Exclude the pictures from your copy, and reproduce each entry below verbatim.
───
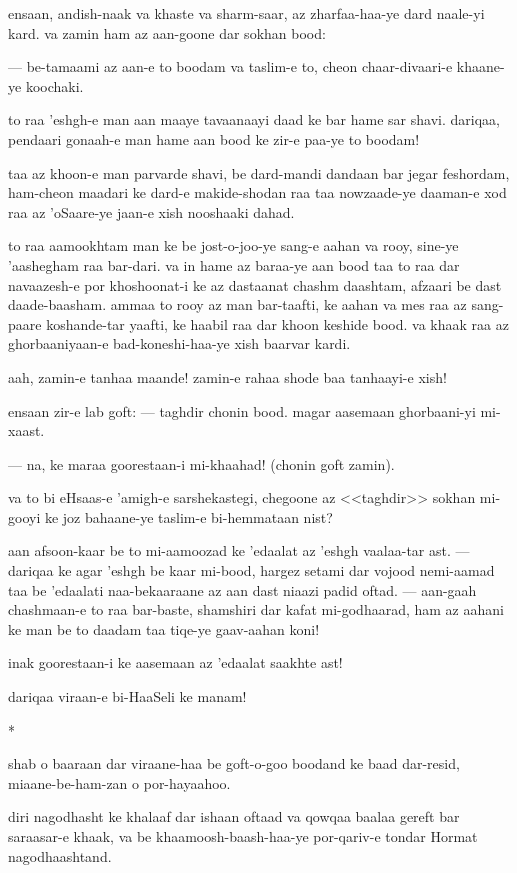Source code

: \documentclass{article}
\renewcommand{\*}{%
	\begin{center}*\end{center}
}
\begin{document}
ensaan, andish-naak va khaste va sharm-saar, az zharfaa-haa-ye dard
naale-yi kard. va zamin ham az aan-goone dar sokhan bood:

--- be-tamaami az aan-e to boodam va taslim-e to, cheon chaar-divaari-e
khaane-ye koochaki.

to raa 'eshgh-e man aan maaye tavaanaayi daad ke bar hame sar shavi.
dariqaa, pendaari gonaah-e man hame aan bood ke zir-e paa-ye to
boodam!

taa az khoon-e man parvarde shavi, be dard-mandi dandaan bar jegar
feshordam, ham-cheon maadari ke dard-e makide-shodan raa taa nowzaade-ye
daaman-e xod raa az 'oSaare-ye jaan-e xish nooshaaki dahad.

to raa aamookhtam man ke be jost-o-joo-ye sang-e aahan va rooy,
sine-ye 'aashegham raa bar-dari. va in hame az baraa-ye aan bood taa to
raa dar navaazesh-e por khoshoonat-i ke az dastaanat chashm daashtam,
afzaari be dast daade-baasham. ammaa to rooy az man bar-taafti, ke
aahan va mes raa az sang-paare koshande-tar yaafti, ke haabil raa dar
khoon keshide bood. va khaak raa az ghorbaaniyaan-e bad-koneshi-haa-ye
xish baarvar kardi.

aah, zamin-e tanhaa maande! zamin-e rahaa shode baa tanhaayi-e xish!

ensaan zir-e lab goft: --- taghdir chonin bood. magar aasemaan
ghorbaani-yi mi-xaast.

--- na, ke maraa goorestaan-i mi-khaahad! (chonin goft zamin).

va to bi eHsaas-e 'amigh-e sarshekastegi, chegoone az <<taghdir>> sokhan
mi-gooyi ke joz bahaane-ye taslim-e bi-hemmataan nist?

aan afsoon-kaar be to mi-aamoozad ke 'edaalat az 'eshgh vaalaa-tar ast.
--- dariqaa ke agar 'eshgh be kaar mi-bood, hargez setami dar vojood
nemi-aamad taa be 'edaalati naa-bekaaraane az aan dast niaazi padid
oftad. --- aan-gaah chashmaan-e to raa bar-baste, shamshiri dar kafat
mi-godhaarad, ham az aahani ke man be to daadam taa tiqe-ye
gaav-aahan koni!

inak goorestaan-i ke aasemaan az 'edaalat saakhte ast!

dariqaa viraan-e bi-HaaSeli ke manam!

\*

shab o baaraan dar viraane-haa be goft-o-goo boodand ke baad
dar-resid, miaane-be-ham-zan o por-hayaahoo.

diri nagodhasht ke khalaaf dar ishaan oftaad va qowqaa baalaa gereft
bar saraasar-e khaak, va be khaamoosh-baash-haa-ye por-qariv-e tondar
Hormat nagodhaashtand.
\end{document}
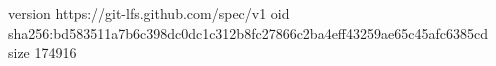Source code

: version https://git-lfs.github.com/spec/v1
oid sha256:bd583511a7b6c398dc0dc1c312b8fc27866c2ba4eff43259ae65c45afc6385cd
size 174916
───
=== TASK OUTPUT ===
Source code

: \documentclass{article}
\renewcommand{\*}{%
	\begin{center}*\end{center}
}
\begin{document}
ensaan, andish-naak va khaste va sharm-saar, az zharfaa-haa-ye dard
naale-yi kard. va zamin ham az aan-goone dar sokhan bood:

--- be-tamaami az aan-e to boodam va taslim-e to, cheon chaar-divaari-e
khaane-ye koochaki.

to raa 'eshgh-e man aan maaye tavaanaayi daad ke bar hame sar shavi.
dariqaa, pendaari gonaah-e man hame aan bood ke zir-e paa-ye to
boodam!

taa az khoon-e man parvarde shavi, be dard-mandi dandaan bar jegar
feshordam, ham-cheon maadari ke dard-e makide-shodan raa taa nowzaade-ye
daaman-e xod raa az 'oSaare-ye jaan-e xish nooshaaki dahad.

to raa aamookhtam man ke be jost-o-joo-ye sang-e aahan va rooy,
sine-ye 'aashegham raa bar-dari. va in hame az baraa-ye aan bood taa to
raa dar navaazesh-e por khoshoonat-i ke az dastaanat chashm daashtam,
afzaari be dast daade-baasham. ammaa to rooy az man bar-taafti, ke
aahan va mes raa az sang-paare koshande-tar yaafti, ke haabil raa dar
khoon keshide bood. va khaak raa az ghorbaaniyaan-e bad-koneshi-haa-ye
xish baarvar kardi.

aah, zamin-e tanhaa maande! zamin-e rahaa shode baa tanhaayi-e xish!

ensaan zir-e lab goft: --- taghdir chonin bood. magar aasemaan
ghorbaani-yi mi-xaast.

--- na, ke maraa goorestaan-i mi-khaahad! (chonin goft zamin).

va to bi eHsaas-e 'amigh-e sarshekastegi, chegoone az <<taghdir>> sokhan
mi-gooyi ke joz bahaane-ye taslim-e bi-hemmataan nist?

aan afsoon-kaar be to mi-aamoozad ke 'edaalat az 'eshgh vaalaa-tar ast.
--- dariqaa ke agar 'eshgh be kaar mi-bood, hargez setami dar vojood
nemi-aamad taa be 'edaalati naa-bekaaraane az aan dast niaazi padid
oftad. --- aan-gaah chashmaan-e to raa bar-baste, shamshiri dar kafat
mi-godhaarad, ham az aahani ke man be to daadam taa tiqe-ye
gaav-aahan koni!

inak goorestaan-i ke aasemaan az 'edaalat saakhte ast!

dariqaa viraan-e bi-HaaSeli ke manam!

\*

shab o baaraan dar viraane-haa be goft-o-goo boodand ke baad
dar-resid, miaane-be-ham-zan o por-hayaahoo.

diri nagodhasht ke khalaaf dar ishaan oftaad va qowqaa baalaa gereft
bar saraasar-e khaak, va be khaamoosh-baash-haa-ye por-qariv-e tondar
Hormat nagodhaashtand.
\end{document}
Source code

: version https://git-lfs.github.com/spec/v1
oid sha256:bd583511a7b6c398dc0dc1c312b8fc27866c2ba4eff43259ae65c45afc6385cd
size 174916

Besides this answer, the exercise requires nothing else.